Estas políticas do ponto de vista do financiamento público, em que os governos europeus dos últimos 15 anos têm gradualmente reduzido o peso do financiamento público às universidades, são políticas generalizadas. Mas não foram tão acentuadas como aconteceu em Portugal. E, nesse sentido, a introdução de Bolonha foi pior ainda porque reduziu a dimensão das licenciaturas. Itália, na segunda metade dos anos 90, era um país no qual a percentagem de jovens a frequentar a universidade é muito superior à portuguesa. É claro que naqueles países também se fazia uma auto-crítica de excesso de diplomados que depois não encontram no mercado lugar. A dificuldade em empregar um licenciado é sintoma de uma sociedade que, ainda hoje, não privilegia o conhecimento, como a portuguesa. E acha, muito pragmaticamente, que se faz dinheiro de outra forma, sem “queimar as pestanas”.

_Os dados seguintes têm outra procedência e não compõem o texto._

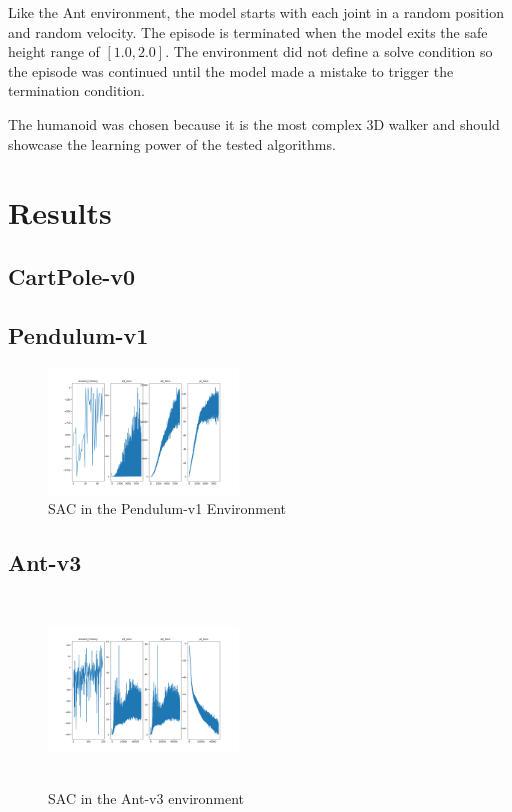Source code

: \documentclass[conference]{IEEEtran}
\begin{document}
Like the Ant environment, the model starts with each joint in a random position and random velocity. The episode is
terminated when the model exits the safe height range of $[1.0, 2.0]$. The environment did not define a solve condition
so the episode was continued until the model made a mistake to trigger the termination condition.

The humanoid was chosen because it is the most complex 3D walker and should showcase the learning power of the tested
algorithms.

\section{Results}

\blindtext

\subsection{CartPole-v0}

\blindtext

\subsection{Pendulum-v1}

\begin{figure}
    \includegraphics[width=0.45\textwidth]{sac-pendulum}
    \caption{SAC in the Pendulum-v1 Environment}
\end{figure}

\blindtext

\subsection{Ant-v3}

\begin{figure}
    \includegraphics[width=0.45\textwidth, height=5cm]{sac-ant}
    \caption{SAC in the Ant-v3 environment}
\end{figure}
\end{document}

Quais as apostas que a Universidade deve fazer a partir de agora?

Eu discordo do processo de fundacionalização da Universidade porque acho que abre portas a
uma forte componente de financiamento privado, a partir dos centros de investigação e dos projectos, com consequências para o futuro. É claramente um erro institucional e filosófico de concepção da Universidade começar um caminho de ligar umbilicalmenteo o mundo económico privado às universidades. No campo da investigação, uma das potenciais consequências é dar prioridade a um certo tipo de investigação, que vai ter muito mais financiamento que outro. Pelo contrário, se outro tipo de investigação, nomeadamente nas ciências sociais, não tiver resultados imediatos, poder definhar. Tenho receio que a Universidade do Porto esteja no pelotão da frente daquelas que podem vir a trair a essência do que é a universidade pública.